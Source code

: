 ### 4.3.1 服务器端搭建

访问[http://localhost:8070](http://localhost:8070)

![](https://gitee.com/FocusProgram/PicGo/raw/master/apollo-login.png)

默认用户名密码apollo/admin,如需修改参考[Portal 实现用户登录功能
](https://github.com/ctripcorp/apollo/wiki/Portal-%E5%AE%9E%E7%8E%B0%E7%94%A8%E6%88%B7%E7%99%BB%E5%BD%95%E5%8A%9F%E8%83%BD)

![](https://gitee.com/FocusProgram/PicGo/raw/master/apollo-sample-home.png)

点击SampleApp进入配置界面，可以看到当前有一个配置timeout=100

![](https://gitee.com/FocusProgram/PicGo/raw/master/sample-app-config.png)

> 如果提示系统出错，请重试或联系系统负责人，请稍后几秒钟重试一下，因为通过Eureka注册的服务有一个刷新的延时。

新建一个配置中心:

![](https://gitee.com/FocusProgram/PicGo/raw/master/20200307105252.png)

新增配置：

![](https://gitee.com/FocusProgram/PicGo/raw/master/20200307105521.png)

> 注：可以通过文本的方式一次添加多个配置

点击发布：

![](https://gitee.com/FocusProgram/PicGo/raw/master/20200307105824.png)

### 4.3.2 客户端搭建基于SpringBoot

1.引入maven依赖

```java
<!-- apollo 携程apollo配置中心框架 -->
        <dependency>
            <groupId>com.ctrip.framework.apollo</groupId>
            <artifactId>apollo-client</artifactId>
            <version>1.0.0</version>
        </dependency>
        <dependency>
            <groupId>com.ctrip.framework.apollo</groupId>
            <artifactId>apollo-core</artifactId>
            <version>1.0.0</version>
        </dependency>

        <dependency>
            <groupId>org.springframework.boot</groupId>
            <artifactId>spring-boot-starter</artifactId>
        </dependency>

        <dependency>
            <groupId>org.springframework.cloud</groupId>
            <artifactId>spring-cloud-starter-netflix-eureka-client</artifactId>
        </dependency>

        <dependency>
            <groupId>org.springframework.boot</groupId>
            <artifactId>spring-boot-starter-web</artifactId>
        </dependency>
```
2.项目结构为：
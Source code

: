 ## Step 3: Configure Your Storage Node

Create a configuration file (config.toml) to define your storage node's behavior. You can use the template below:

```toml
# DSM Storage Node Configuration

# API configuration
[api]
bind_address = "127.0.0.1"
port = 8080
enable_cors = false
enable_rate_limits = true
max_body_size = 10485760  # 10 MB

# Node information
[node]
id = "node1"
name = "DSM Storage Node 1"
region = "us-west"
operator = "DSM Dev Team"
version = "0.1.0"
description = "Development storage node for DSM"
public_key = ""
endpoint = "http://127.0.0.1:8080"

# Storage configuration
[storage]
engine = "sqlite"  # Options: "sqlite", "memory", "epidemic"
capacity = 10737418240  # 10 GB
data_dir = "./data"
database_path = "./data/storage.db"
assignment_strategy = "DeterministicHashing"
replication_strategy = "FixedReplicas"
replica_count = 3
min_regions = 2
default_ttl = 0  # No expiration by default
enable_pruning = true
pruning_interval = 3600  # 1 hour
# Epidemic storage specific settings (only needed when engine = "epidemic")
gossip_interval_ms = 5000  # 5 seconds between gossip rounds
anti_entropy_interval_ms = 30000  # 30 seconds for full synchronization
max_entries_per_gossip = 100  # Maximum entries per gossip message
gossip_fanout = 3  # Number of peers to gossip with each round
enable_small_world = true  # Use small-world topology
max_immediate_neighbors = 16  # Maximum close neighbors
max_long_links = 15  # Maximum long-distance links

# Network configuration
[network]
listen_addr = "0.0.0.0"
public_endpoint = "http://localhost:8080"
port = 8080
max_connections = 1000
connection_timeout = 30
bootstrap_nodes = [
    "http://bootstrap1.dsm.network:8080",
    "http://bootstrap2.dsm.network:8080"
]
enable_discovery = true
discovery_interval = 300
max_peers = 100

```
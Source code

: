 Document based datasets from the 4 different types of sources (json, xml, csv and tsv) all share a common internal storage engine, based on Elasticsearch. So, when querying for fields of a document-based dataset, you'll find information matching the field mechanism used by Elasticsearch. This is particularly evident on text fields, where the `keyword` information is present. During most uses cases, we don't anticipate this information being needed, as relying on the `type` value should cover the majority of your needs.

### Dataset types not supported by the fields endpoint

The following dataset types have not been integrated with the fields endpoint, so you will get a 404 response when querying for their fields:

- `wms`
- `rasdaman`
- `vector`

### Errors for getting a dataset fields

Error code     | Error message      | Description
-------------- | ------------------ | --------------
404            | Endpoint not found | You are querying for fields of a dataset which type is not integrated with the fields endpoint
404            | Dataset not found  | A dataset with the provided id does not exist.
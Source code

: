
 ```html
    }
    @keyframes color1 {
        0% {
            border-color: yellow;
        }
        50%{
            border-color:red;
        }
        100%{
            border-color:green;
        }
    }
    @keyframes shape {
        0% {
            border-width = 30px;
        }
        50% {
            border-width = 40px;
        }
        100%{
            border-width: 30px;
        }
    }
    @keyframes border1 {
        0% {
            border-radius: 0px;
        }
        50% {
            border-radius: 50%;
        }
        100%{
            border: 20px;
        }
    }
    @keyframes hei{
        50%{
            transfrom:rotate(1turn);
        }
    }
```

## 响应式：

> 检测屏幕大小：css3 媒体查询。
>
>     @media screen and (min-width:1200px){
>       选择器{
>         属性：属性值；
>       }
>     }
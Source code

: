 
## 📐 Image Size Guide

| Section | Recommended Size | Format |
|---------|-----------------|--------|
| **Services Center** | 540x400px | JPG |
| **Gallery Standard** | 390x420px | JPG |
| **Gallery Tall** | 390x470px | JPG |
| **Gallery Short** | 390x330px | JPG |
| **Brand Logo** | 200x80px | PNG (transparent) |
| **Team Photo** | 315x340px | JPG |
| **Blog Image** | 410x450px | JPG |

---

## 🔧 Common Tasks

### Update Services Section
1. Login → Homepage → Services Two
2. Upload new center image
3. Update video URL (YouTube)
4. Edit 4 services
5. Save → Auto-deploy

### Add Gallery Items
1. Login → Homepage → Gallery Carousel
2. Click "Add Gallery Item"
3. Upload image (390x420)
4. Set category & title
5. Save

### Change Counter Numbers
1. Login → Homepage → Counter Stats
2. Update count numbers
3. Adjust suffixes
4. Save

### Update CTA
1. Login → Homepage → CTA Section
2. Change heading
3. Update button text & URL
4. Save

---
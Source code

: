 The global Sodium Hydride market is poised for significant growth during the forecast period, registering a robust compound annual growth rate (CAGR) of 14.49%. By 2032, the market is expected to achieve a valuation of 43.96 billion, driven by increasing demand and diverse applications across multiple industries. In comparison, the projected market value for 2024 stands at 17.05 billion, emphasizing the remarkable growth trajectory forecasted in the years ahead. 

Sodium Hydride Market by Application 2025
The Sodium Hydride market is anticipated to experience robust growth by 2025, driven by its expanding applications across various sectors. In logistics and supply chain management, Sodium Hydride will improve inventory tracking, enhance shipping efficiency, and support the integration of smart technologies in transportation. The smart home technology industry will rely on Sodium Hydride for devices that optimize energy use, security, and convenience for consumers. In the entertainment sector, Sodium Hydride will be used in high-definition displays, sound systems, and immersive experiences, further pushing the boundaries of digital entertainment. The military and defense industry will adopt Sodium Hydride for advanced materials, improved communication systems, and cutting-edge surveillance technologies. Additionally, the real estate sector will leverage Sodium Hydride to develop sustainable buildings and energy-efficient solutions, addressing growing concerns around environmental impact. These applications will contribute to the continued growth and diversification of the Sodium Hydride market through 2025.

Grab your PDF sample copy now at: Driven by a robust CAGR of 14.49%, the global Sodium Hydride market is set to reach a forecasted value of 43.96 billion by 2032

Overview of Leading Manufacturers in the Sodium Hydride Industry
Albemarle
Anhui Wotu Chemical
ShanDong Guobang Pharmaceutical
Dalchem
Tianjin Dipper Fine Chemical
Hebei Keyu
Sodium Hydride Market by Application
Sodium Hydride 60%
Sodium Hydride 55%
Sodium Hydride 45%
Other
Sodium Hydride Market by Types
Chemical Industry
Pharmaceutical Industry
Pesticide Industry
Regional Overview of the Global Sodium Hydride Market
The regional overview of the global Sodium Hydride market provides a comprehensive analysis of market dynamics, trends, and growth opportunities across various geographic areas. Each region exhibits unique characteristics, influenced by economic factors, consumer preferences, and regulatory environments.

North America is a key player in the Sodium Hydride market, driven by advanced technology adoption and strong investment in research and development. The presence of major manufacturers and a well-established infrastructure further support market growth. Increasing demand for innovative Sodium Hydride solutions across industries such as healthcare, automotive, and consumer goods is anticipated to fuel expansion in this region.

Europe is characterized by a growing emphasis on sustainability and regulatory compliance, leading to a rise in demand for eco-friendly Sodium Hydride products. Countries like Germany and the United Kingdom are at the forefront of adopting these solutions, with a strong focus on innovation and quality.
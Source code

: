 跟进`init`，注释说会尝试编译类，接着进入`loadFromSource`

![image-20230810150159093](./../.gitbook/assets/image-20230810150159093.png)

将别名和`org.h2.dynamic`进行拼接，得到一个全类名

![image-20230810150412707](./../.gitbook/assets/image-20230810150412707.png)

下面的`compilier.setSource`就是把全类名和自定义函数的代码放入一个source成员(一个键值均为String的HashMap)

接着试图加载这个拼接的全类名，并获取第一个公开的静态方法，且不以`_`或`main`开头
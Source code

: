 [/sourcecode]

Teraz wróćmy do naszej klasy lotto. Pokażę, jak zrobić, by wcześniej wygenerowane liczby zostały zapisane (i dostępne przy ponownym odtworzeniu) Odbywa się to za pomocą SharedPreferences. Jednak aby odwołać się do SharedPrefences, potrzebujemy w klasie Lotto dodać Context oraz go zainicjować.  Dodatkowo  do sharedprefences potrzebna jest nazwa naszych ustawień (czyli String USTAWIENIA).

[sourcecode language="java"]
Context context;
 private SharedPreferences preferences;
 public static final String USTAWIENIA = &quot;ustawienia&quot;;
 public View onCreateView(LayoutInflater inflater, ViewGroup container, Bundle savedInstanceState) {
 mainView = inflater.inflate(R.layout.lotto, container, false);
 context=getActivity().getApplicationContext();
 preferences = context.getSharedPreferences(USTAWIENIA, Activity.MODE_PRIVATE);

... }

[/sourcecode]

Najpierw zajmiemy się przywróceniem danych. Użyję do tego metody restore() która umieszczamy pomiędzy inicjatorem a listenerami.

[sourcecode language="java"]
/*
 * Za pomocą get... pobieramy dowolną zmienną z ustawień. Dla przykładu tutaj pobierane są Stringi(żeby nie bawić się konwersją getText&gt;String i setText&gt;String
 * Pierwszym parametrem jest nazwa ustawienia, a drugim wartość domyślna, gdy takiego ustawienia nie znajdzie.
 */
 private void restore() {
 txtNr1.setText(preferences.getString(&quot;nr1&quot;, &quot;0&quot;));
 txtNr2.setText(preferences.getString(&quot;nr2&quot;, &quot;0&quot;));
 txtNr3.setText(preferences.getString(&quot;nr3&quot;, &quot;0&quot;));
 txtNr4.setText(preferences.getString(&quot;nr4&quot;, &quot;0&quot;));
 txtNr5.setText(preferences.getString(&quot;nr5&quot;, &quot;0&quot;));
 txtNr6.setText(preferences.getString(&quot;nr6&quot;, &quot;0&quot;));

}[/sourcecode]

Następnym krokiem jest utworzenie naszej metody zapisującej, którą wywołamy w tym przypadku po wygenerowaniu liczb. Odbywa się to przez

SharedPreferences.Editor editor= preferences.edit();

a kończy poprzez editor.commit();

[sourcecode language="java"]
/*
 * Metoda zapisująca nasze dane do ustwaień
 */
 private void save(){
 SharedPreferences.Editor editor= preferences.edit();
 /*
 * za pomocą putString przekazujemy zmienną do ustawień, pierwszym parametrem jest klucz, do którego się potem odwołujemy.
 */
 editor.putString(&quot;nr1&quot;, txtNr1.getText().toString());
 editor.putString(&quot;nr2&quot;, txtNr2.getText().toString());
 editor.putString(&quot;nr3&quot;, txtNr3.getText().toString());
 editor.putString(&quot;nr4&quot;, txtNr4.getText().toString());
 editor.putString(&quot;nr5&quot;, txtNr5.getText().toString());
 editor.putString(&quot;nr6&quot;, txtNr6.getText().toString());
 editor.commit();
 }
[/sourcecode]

--------------------

**DESCRIPTION OF THE TASK:** Give back, word for word, the lines of the records that run from the one holding "editor.putString(&quot;nr1&quot;, txtNr1.getText().toString());" to the very last.

**ANSWER TO THIS PROBLEM:**
 editor.putString(&quot;nr1&quot;, txtNr1.getText().toString());
 editor.putString(&quot;nr2&quot;, txtNr2.getText().toString());
 editor.putString(&quot;nr3&quot;, txtNr3.getText().toString());
 editor.putString(&quot;nr4&quot;, txtNr4.getText().toString());
 editor.putString(&quot;nr5&quot;, txtNr5.getText().toString());
 editor.putString(&quot;nr6&quot;, txtNr6.getText().toString());
 editor.commit();
 }
[/sourcecode]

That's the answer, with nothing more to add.